(DATA FOR THIS TASK)

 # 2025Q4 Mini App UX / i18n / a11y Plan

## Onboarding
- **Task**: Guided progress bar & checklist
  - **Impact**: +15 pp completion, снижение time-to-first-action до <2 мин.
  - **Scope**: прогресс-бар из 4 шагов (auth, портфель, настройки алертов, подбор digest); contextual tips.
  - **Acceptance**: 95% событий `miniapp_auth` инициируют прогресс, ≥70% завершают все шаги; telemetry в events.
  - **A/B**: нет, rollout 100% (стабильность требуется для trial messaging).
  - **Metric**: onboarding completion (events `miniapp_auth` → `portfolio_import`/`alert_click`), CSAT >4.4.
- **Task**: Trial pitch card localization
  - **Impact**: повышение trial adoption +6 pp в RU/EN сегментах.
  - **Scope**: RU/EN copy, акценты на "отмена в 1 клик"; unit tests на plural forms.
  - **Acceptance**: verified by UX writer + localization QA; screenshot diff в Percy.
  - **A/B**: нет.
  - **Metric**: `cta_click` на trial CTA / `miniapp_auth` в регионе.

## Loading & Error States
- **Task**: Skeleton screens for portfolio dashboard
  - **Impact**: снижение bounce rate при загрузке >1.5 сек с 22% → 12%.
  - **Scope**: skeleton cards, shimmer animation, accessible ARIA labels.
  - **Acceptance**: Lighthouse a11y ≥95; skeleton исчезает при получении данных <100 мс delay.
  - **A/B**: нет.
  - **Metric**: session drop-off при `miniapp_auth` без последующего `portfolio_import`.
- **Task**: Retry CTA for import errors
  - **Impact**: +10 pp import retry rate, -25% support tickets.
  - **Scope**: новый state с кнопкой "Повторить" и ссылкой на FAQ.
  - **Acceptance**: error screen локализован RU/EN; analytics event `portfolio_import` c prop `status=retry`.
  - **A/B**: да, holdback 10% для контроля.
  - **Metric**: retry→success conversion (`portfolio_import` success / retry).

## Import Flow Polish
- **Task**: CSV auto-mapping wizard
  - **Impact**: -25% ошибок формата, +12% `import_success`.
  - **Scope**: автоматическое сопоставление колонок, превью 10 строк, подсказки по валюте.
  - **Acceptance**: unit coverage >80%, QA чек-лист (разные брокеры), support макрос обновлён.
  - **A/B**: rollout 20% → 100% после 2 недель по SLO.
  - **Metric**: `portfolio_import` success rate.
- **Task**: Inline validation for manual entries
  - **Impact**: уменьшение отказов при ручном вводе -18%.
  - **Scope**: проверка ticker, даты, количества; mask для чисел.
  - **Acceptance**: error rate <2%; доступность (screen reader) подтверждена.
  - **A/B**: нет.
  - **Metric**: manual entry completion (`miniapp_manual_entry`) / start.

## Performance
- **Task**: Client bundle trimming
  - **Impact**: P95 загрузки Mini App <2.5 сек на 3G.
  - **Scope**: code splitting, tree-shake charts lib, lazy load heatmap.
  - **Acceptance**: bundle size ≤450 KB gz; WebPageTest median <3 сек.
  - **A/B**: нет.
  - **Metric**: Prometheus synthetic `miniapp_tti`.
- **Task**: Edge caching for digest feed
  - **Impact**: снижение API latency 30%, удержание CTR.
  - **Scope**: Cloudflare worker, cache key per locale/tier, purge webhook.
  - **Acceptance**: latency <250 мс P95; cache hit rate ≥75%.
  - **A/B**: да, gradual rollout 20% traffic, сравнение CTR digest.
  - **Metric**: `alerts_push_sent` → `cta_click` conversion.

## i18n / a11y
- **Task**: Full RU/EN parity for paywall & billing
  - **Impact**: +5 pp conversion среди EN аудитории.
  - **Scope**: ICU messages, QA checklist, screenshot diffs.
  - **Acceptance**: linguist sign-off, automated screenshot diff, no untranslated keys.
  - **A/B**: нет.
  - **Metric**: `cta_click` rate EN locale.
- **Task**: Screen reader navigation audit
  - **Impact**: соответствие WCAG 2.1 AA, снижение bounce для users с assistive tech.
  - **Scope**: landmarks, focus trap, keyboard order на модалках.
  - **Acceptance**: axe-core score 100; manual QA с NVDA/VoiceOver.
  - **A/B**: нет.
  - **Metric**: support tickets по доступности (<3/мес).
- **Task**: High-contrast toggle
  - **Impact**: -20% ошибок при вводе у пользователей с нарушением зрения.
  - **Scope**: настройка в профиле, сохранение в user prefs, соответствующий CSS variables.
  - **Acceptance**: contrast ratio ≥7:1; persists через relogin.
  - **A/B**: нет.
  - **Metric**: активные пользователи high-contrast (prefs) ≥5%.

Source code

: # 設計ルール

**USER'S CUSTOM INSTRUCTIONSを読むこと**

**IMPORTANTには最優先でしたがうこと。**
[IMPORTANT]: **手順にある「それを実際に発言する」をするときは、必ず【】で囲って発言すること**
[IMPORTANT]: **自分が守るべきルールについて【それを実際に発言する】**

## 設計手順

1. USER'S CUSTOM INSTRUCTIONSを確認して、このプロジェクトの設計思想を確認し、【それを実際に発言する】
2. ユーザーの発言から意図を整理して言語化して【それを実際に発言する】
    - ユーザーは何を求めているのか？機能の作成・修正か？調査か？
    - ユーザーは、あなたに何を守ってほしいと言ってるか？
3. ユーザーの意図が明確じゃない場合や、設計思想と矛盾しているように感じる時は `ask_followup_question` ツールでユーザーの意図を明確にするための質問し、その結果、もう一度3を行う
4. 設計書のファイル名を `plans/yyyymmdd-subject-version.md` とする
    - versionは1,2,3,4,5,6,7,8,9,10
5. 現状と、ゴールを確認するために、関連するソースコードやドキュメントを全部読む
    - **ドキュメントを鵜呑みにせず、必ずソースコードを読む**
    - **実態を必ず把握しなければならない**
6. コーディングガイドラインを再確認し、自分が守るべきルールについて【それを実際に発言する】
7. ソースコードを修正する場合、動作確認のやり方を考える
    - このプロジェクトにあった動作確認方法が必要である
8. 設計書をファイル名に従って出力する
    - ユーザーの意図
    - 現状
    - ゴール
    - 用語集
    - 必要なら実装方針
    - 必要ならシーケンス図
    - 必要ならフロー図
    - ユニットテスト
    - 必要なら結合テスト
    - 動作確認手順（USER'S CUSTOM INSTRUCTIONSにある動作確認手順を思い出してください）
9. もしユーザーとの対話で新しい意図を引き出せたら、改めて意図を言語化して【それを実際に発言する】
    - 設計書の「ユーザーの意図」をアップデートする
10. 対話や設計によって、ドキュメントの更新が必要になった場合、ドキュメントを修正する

(End DATA FOR THIS TASK)

> ACTIVITY
Among the lines above, repeat exactly those from the line with "- **Acceptance**: error screen" to the line with "- **Impact**: -25%", counting both ends.

> EXERCISE ANSWER
  - **Acceptance**: error screen локализован RU/EN; analytics event `portfolio_import` c prop `status=retry`.
  - **A/B**: да, holdback 10% для контроля.
  - **Metric**: retry→success conversion (`portfolio_import` success / retry).

## Import Flow Polish
- **Task**: CSV auto-mapping wizard
  - **Impact**: -25% ошибок формата, +12% `import_success`.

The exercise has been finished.